[[ DATA FOR THE TASK, beginning ]]

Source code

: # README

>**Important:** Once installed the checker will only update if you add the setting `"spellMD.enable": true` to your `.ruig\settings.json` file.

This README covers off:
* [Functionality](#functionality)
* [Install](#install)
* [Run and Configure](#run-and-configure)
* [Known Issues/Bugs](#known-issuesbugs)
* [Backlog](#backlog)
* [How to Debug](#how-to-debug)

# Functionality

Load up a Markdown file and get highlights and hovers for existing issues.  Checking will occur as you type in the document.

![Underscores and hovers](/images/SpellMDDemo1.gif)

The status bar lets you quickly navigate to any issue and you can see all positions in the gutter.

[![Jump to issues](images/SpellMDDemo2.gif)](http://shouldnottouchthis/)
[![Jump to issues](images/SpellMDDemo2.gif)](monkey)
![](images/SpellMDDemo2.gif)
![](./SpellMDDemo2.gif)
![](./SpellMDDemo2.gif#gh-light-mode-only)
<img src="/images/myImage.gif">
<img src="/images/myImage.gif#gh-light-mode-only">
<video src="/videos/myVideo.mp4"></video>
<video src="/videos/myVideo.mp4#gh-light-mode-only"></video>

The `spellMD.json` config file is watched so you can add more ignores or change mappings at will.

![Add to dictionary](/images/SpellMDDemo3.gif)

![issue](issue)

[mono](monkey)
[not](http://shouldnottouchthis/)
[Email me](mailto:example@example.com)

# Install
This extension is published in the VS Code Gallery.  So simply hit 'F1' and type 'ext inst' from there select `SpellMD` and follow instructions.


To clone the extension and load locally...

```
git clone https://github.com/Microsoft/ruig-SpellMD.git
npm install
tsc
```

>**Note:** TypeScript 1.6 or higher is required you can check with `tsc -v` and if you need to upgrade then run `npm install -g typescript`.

[[ DATA FOR THE TASK, end ]]

> **WHAT THE TASK ASKS**:
For this exercise, write out all of the data exactly.

> **ANSWER TO THE PROBLEM**:
Source code

: # README

>**Important:** Once installed the checker will only update if you add the setting `"spellMD.enable": true` to your `.ruig\settings.json` file.

This README covers off:
* [Functionality](#functionality)
* [Install](#install)
* [Run and Configure](#run-and-configure)
* [Known Issues/Bugs](#known-issuesbugs)
* [Backlog](#backlog)
* [How to Debug](#how-to-debug)

# Functionality

Load up a Markdown file and get highlights and hovers for existing issues.  Checking will occur as you type in the document.

![Underscores and hovers](/images/SpellMDDemo1.gif)

The status bar lets you quickly navigate to any issue and you can see all positions in the gutter.

[![Jump to issues](images/SpellMDDemo2.gif)](http://shouldnottouchthis/)
[![Jump to issues](images/SpellMDDemo2.gif)](monkey)
![](images/SpellMDDemo2.gif)
![](./SpellMDDemo2.gif)
![](./SpellMDDemo2.gif#gh-light-mode-only)
<img src="/images/myImage.gif">
<img src="/images/myImage.gif#gh-light-mode-only">
<video src="/videos/myVideo.mp4"></video>
<video src="/videos/myVideo.mp4#gh-light-mode-only"></video>

The `spellMD.json` config file is watched so you can add more ignores or change mappings at will.

![Add to dictionary](/images/SpellMDDemo3.gif)

![issue](issue)

[mono](monkey)
[not](http://shouldnottouchthis/)
[Email me](mailto:example@example.com)

# Install
This extension is published in the VS Code Gallery.  So simply hit 'F1' and type 'ext inst' from there select `SpellMD` and follow instructions.


To clone the extension and load locally...

```
git clone https://github.com/Microsoft/ruig-SpellMD.git
npm install
tsc
```

>**Note:** TypeScript 1.6 or higher is required you can check with `tsc -v` and if you need to upgrade then run `npm install -g typescript`.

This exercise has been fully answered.